What is being asked
Locate every line in the records below that contains the word "Terrain", and copy each one.

Saved data entries
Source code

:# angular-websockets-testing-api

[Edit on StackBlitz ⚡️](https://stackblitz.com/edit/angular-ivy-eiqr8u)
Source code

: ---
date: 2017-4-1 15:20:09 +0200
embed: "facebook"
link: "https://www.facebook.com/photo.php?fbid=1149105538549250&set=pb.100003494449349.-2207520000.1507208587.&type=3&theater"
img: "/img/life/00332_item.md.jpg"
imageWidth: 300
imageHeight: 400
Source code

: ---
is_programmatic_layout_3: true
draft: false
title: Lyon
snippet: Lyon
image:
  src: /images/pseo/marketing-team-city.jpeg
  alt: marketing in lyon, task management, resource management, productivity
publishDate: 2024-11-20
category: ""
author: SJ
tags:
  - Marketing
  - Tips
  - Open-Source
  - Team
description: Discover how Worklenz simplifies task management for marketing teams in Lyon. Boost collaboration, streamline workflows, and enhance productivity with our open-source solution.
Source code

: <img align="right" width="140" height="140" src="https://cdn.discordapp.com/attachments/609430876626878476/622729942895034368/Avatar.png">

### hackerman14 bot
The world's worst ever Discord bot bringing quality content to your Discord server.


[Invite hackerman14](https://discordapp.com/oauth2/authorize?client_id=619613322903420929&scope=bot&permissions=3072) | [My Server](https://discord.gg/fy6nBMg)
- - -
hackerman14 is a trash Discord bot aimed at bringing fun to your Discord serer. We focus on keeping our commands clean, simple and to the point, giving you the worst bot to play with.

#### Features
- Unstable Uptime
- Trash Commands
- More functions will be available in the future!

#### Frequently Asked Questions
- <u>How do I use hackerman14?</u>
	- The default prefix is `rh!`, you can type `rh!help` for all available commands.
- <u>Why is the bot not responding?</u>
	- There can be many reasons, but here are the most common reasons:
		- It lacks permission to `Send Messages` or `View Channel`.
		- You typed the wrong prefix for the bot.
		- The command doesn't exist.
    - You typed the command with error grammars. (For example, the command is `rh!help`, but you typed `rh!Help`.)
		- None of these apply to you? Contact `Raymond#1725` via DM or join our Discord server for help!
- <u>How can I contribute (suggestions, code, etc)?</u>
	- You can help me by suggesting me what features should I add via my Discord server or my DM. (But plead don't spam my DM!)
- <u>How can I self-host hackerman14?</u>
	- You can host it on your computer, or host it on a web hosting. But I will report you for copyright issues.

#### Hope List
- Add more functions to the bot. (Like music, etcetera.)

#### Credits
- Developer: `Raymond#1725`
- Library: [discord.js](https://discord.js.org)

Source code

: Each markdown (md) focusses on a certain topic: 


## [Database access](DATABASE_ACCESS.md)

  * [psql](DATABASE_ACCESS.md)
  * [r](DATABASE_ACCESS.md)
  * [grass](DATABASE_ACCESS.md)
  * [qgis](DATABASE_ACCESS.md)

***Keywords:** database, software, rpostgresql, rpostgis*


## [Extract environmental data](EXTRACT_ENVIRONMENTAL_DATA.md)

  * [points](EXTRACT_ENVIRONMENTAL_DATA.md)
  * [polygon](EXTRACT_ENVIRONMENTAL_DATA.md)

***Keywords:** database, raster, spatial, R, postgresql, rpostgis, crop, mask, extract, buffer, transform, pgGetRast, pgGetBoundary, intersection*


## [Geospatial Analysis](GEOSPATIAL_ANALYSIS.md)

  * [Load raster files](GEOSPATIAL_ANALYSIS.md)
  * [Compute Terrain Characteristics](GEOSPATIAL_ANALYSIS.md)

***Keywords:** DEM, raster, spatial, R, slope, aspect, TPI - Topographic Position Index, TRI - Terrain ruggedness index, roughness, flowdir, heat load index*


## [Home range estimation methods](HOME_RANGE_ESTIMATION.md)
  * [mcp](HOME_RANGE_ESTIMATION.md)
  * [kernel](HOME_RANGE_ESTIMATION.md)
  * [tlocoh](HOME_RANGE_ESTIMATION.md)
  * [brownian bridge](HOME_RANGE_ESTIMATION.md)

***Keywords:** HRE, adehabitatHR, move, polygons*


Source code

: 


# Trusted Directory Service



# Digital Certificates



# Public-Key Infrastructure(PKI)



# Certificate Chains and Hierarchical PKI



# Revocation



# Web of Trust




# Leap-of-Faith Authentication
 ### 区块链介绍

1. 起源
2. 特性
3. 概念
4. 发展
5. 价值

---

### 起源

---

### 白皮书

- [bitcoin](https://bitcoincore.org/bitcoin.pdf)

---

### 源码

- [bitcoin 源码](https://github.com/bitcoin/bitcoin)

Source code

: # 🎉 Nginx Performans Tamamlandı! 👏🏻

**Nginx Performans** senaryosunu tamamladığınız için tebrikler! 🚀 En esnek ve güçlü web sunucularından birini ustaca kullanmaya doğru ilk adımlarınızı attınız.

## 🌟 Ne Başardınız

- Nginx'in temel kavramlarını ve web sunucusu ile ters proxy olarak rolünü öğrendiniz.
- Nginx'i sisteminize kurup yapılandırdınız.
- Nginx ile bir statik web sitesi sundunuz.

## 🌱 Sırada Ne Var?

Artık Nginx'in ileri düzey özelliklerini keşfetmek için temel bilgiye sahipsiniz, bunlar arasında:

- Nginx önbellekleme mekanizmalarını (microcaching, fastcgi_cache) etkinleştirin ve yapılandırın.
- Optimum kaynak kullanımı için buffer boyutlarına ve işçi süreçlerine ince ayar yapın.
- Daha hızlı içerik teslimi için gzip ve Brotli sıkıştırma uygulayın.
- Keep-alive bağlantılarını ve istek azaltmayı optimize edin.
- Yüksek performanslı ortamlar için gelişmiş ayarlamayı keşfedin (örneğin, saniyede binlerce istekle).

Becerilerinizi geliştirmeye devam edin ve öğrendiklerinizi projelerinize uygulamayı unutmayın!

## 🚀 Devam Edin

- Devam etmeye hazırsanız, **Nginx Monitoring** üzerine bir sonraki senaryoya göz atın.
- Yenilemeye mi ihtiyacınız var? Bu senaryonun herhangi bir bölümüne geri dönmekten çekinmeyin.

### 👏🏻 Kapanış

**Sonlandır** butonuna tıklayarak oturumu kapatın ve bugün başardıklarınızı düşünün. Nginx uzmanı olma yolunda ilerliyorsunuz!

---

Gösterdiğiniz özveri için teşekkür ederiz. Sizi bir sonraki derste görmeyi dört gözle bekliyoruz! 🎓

Written solution
  * [Compute Terrain Characteristics](GEOSPATIAL_ANALYSIS.md)
***Keywords:** DEM, raster, spatial, R, slope, aspect, TPI - Topographic Position Index, TRI - Terrain ruggedness index, roughness, flowdir, heat load index*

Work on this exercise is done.